Given records:
"""
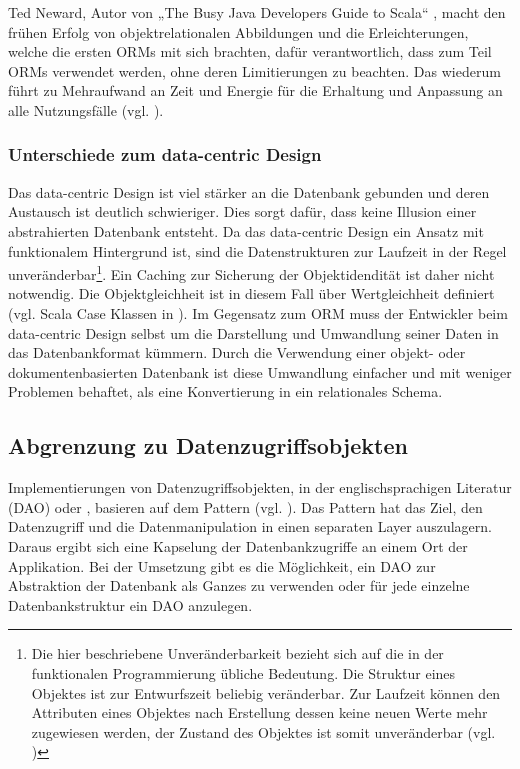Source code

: Ted Neward, Autor von „The Busy Java Developers Guide to Scala“ \cite{busy-to-scala}, macht den frühen Erfolg von objektrelationalen Abbildungen und die Erleichterungen, welche die ersten ORMs mit sich brachten, dafür verantwortlich, dass zum Teil ORMs verwendet werden, ohne deren Limitierungen zu beachten. Das wiederum führt zu Mehraufwand an Zeit und Energie für die Erhaltung und Anpassung an alle Nutzungsfälle (vgl. \cite{vietnam}).

\subsubsection{Unterschiede zum data-centric Design}
Das data-centric Design ist viel stärker an die Datenbank gebunden und deren Austausch ist deutlich schwieriger. Dies sorgt dafür, dass keine Illusion einer abstrahierten Datenbank entsteht. Da das data-centric Design ein Ansatz mit funktionalem Hintergrund ist, sind die Datenstrukturen zur Laufzeit in der Regel unveränderbar\footnote{Die hier beschriebene Unveränderbarkeit bezieht sich auf die in der funktionalen Programmierung übliche Bedeutung. Die Struktur eines Objektes ist zur Entwurfszeit beliebig veränderbar. Zur Laufzeit können den Attributen eines Objektes nach Erstellung dessen keine neuen Werte mehr zugewiesen werden, der Zustand des Objektes ist somit unveränderbar (vgl. \cite[p.~181]{programmieren-in-scala})}. Ein Caching zur Sicherung der Objektidendität ist daher nicht notwendig. Die Objektgleichheit ist in diesem Fall über Wertgleichheit definiert (vgl. Scala Case Klassen in \cite{scala-case-class}). Im Gegensatz zum ORM muss der Entwickler beim data-centric Design selbst um die Darstellung und Umwandlung seiner Daten in das Datenbankformat kümmern. Durch die Verwendung einer objekt- oder dokumentenbasierten Datenbank ist diese Umwandlung einfacher und mit weniger Problemen behaftet, als eine Konvertierung in ein relationales Schema.

\subsection{Abgrenzung zu Datenzugriffsobjekten}
Implementierungen von Datenzugriffsobjekten, in der englischsprachigen Literatur  (DAO) oder , basieren auf dem  Pattern (vgl. \cite{j2ee-pattern}).  Das Pattern hat das Ziel, den Datenzugriff und die Datenmanipulation in einen separaten Layer auszulagern. Daraus ergibt sich eine Kapselung der Datenbankzugriffe an einem Ort der Applikation. Bei der Umsetzung gibt es die Möglichkeit, ein DAO zur Abstraktion der Datenbank als Ganzes zu verwenden oder für jede einzelne Datenbankstruktur ein DAO anzulegen.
"""
From the records, copy out each line that includes the string "data".

Your response:
\subsubsection{Unterschiede zum data-centric Design}
Das data-centric Design ist viel stärker an die Datenbank gebunden und deren Austausch ist deutlich schwieriger. Dies sorgt dafür, dass keine Illusion einer abstrahierten Datenbank entsteht. Da das data-centric Design ein Ansatz mit funktionalem Hintergrund ist, sind die Datenstrukturen zur Laufzeit in der Regel unveränderbar\footnote{Die hier beschriebene Unveränderbarkeit bezieht sich auf die in der funktionalen Programmierung übliche Bedeutung. Die Struktur eines Objektes ist zur Entwurfszeit beliebig veränderbar. Zur Laufzeit können den Attributen eines Objektes nach Erstellung dessen keine neuen Werte mehr zugewiesen werden, der Zustand des Objektes ist somit unveränderbar (vgl. \cite[p.~181]{programmieren-in-scala})}. Ein Caching zur Sicherung der Objektidendität ist daher nicht notwendig. Die Objektgleichheit ist in diesem Fall über Wertgleichheit definiert (vgl. Scala Case Klassen in \cite{scala-case-class}). Im Gegensatz zum ORM muss der Entwickler beim data-centric Design selbst um die Darstellung und Umwandlung seiner Daten in das Datenbankformat kümmern. Durch die Verwendung einer objekt- oder dokumentenbasierten Datenbank ist diese Umwandlung einfacher und mit weniger Problemen behaftet, als eine Konvertierung in ein relationales Schema.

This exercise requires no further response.